=== EXERCISE REQUIREMENTS ===
Where the word "service" shows up in the entries below, please copy the whole line.
━━━━━━━━━━━━━━━━━━━━
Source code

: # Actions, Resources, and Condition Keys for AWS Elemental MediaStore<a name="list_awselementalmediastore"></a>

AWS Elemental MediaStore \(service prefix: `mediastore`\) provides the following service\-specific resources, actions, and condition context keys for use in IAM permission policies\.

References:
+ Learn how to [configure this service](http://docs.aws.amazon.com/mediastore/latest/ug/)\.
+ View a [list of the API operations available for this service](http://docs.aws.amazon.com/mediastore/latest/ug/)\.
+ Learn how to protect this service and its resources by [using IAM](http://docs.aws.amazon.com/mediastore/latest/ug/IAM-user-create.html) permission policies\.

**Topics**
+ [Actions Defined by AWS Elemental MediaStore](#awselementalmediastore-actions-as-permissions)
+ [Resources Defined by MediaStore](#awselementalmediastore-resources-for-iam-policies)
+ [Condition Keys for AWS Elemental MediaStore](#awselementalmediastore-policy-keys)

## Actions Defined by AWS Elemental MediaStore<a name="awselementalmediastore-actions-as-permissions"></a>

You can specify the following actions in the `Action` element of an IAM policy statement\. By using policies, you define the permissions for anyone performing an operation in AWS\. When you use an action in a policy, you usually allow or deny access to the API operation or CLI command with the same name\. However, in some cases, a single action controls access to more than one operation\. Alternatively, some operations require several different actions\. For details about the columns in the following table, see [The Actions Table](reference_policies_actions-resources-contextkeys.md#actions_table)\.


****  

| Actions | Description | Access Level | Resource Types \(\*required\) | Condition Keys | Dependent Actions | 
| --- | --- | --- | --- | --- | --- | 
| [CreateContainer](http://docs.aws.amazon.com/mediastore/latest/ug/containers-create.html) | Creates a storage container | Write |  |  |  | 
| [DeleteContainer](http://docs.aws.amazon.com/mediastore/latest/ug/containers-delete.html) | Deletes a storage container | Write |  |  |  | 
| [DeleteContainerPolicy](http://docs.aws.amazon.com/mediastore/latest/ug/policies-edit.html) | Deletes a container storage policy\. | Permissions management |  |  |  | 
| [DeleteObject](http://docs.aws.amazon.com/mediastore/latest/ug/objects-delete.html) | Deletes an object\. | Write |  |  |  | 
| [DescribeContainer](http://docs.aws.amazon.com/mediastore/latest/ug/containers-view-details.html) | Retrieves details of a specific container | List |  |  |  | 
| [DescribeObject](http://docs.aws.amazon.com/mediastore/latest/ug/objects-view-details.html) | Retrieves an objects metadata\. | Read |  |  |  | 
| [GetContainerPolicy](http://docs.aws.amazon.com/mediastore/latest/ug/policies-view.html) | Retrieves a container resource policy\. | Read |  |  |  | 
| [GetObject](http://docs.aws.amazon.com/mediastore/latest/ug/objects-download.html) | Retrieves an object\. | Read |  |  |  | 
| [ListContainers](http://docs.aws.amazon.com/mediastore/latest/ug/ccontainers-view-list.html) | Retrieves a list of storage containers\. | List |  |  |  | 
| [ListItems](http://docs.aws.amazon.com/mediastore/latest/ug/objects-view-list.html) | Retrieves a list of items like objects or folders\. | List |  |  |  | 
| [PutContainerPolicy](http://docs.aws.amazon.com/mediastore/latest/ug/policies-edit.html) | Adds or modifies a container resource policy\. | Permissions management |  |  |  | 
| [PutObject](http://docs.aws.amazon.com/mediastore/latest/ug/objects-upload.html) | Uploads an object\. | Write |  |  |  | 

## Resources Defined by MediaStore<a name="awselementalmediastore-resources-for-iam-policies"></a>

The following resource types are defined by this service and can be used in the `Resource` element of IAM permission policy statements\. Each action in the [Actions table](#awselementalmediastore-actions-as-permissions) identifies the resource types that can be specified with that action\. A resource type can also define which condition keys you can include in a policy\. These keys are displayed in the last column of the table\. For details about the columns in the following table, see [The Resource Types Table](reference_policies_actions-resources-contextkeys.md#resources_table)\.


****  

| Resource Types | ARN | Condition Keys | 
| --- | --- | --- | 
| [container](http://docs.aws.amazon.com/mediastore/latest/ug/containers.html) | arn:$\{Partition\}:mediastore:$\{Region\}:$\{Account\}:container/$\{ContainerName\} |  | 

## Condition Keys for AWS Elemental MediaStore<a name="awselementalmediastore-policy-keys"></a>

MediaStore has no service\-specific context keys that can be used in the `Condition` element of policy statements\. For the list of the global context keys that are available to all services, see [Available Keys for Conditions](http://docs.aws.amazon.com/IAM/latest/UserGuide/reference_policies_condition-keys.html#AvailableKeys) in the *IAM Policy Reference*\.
━━━━━━━━━━━━━━━━━━━━
=== RESULT BELOW ===
AWS Elemental MediaStore \(service prefix: `mediastore`\) provides the following service\-specific resources, actions, and condition context keys for use in IAM permission policies\.
+ Learn how to [configure this service](http://docs.aws.amazon.com/mediastore/latest/ug/)\.
+ View a [list of the API operations available for this service](http://docs.aws.amazon.com/mediastore/latest/ug/)\.
+ Learn how to protect this service and its resources by [using IAM](http://docs.aws.amazon.com/mediastore/latest/ug/IAM-user-create.html) permission policies\.
The following resource types are defined by this service and can be used in the `Resource` element of IAM permission policy statements\. Each action in the [Actions table](#awselementalmediastore-actions-as-permissions) identifies the resource types that can be specified with that action\. A resource type can also define which condition keys you can include in a policy\. These keys are displayed in the last column of the table\. For details about the columns in the following table, see [The Resource Types Table](reference_policies_actions-resources-contextkeys.md#resources_table)\.
MediaStore has no service\-specific context keys that can be used in the `Condition` element of policy statements\. For the list of the global context keys that are available to all services, see [Available Keys for Conditions](http://docs.aws.amazon.com/IAM/latest/UserGuide/reference_policies_condition-keys.html#AvailableKeys) in the *IAM Policy Reference*\.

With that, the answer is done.